- [Data entries]
===============

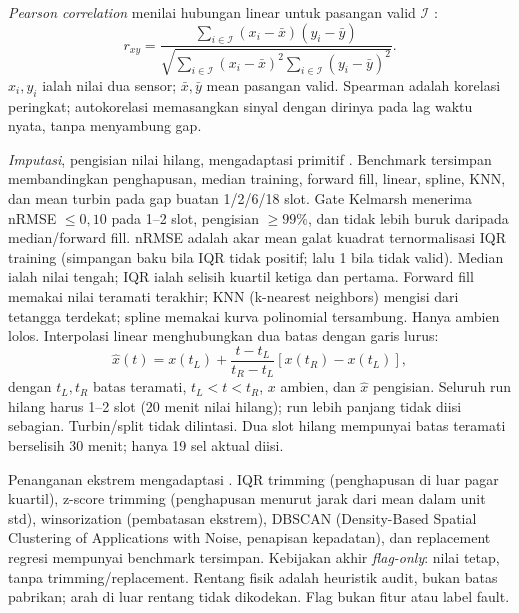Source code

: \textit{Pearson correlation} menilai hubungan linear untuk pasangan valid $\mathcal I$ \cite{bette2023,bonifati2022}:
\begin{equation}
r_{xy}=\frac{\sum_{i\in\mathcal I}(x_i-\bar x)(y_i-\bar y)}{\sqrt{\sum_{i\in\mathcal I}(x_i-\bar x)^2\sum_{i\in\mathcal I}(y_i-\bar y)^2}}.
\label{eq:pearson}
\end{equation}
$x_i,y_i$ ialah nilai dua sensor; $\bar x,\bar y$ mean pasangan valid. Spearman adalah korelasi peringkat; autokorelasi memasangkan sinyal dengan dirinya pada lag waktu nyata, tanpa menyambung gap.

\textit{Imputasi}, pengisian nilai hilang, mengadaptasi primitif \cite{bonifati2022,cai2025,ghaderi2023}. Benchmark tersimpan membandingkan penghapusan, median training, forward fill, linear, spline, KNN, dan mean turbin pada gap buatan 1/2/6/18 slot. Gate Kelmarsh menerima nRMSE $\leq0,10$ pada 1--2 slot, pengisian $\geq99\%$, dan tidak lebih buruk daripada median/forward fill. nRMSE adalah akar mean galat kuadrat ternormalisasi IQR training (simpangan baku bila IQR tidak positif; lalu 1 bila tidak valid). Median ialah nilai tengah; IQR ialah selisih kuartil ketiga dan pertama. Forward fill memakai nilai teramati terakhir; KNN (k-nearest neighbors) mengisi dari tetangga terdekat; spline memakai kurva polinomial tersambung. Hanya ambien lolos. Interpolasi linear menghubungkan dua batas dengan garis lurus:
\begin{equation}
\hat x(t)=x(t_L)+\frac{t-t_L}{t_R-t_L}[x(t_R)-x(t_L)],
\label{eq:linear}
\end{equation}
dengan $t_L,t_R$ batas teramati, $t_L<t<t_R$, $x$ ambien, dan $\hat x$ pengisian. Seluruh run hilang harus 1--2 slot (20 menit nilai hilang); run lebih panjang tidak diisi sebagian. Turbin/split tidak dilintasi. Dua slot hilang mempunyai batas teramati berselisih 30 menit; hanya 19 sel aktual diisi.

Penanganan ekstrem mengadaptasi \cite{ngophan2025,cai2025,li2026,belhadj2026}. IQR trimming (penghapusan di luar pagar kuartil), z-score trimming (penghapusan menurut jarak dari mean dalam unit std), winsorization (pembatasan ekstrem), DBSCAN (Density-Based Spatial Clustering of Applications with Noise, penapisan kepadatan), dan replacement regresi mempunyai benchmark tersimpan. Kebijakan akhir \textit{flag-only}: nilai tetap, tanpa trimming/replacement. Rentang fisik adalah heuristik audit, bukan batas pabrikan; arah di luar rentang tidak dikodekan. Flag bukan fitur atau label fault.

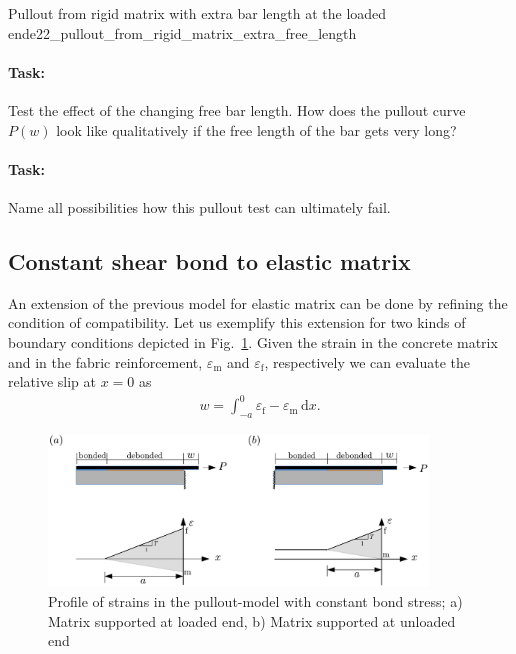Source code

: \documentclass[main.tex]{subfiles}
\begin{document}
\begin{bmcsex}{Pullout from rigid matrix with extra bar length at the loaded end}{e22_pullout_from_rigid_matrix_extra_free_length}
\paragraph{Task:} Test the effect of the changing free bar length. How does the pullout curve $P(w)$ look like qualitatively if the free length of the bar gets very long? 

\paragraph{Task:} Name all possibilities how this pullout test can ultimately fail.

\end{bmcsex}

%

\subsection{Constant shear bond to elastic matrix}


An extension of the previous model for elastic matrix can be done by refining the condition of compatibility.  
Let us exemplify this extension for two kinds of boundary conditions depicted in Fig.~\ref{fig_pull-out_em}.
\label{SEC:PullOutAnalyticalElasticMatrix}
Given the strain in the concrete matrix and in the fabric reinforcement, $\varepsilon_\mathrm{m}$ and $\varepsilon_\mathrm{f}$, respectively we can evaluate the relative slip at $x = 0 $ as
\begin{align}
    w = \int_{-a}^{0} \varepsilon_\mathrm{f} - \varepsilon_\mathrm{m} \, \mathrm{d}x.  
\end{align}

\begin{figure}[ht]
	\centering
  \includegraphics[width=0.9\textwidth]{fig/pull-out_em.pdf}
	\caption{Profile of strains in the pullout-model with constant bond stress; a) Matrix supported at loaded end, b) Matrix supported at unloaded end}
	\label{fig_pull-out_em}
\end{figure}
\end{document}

===============

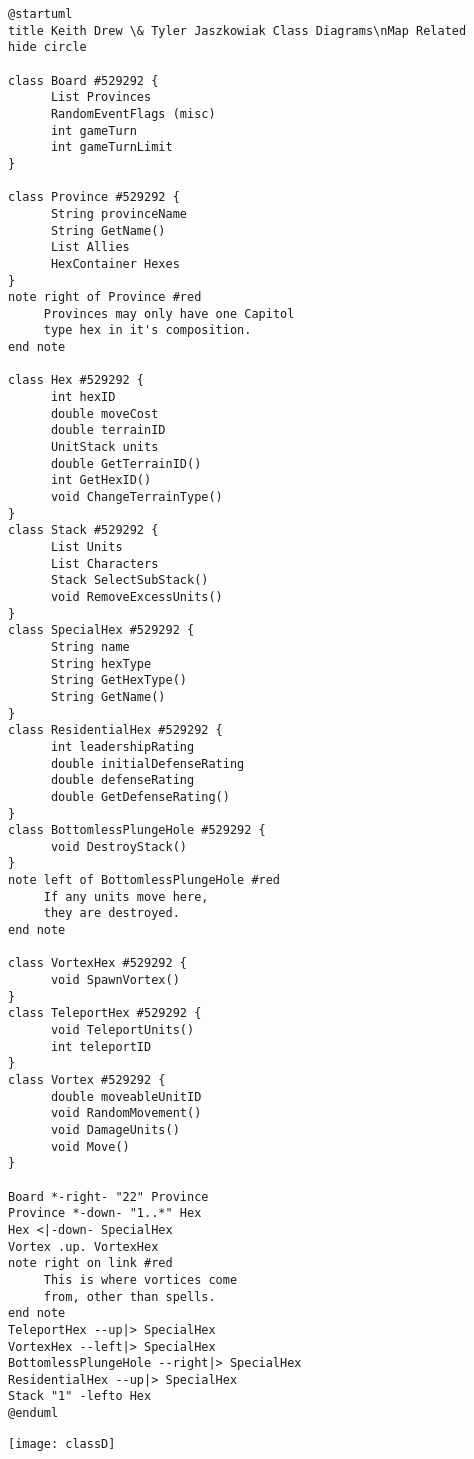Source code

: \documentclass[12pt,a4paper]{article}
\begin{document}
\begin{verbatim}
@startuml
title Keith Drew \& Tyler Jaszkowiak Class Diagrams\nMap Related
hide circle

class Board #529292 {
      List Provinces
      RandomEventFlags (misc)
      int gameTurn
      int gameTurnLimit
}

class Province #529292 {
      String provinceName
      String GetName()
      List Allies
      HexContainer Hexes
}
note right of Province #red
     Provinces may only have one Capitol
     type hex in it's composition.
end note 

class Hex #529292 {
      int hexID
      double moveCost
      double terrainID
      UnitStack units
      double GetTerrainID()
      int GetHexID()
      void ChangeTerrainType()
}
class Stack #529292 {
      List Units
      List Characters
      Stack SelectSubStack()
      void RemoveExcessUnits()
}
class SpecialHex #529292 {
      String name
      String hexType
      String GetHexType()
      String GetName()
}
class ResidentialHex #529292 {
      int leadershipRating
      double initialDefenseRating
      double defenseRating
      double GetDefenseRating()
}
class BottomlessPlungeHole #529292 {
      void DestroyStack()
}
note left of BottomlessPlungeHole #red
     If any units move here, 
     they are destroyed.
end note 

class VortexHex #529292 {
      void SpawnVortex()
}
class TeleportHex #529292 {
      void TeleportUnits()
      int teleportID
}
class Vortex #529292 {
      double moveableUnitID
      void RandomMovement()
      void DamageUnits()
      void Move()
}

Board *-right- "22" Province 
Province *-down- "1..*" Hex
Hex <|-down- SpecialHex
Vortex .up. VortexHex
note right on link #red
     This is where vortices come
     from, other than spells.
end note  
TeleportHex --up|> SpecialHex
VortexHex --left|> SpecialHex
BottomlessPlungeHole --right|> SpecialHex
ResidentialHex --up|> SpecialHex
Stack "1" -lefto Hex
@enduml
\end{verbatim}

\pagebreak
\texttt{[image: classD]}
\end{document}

===============

- [WHAT THE TASK ASKS]
Please find every line in the records that contains the word "List", and copy it out.

- [COMPLETED TASK]
      List Provinces
      List Allies
      List Units
      List Characters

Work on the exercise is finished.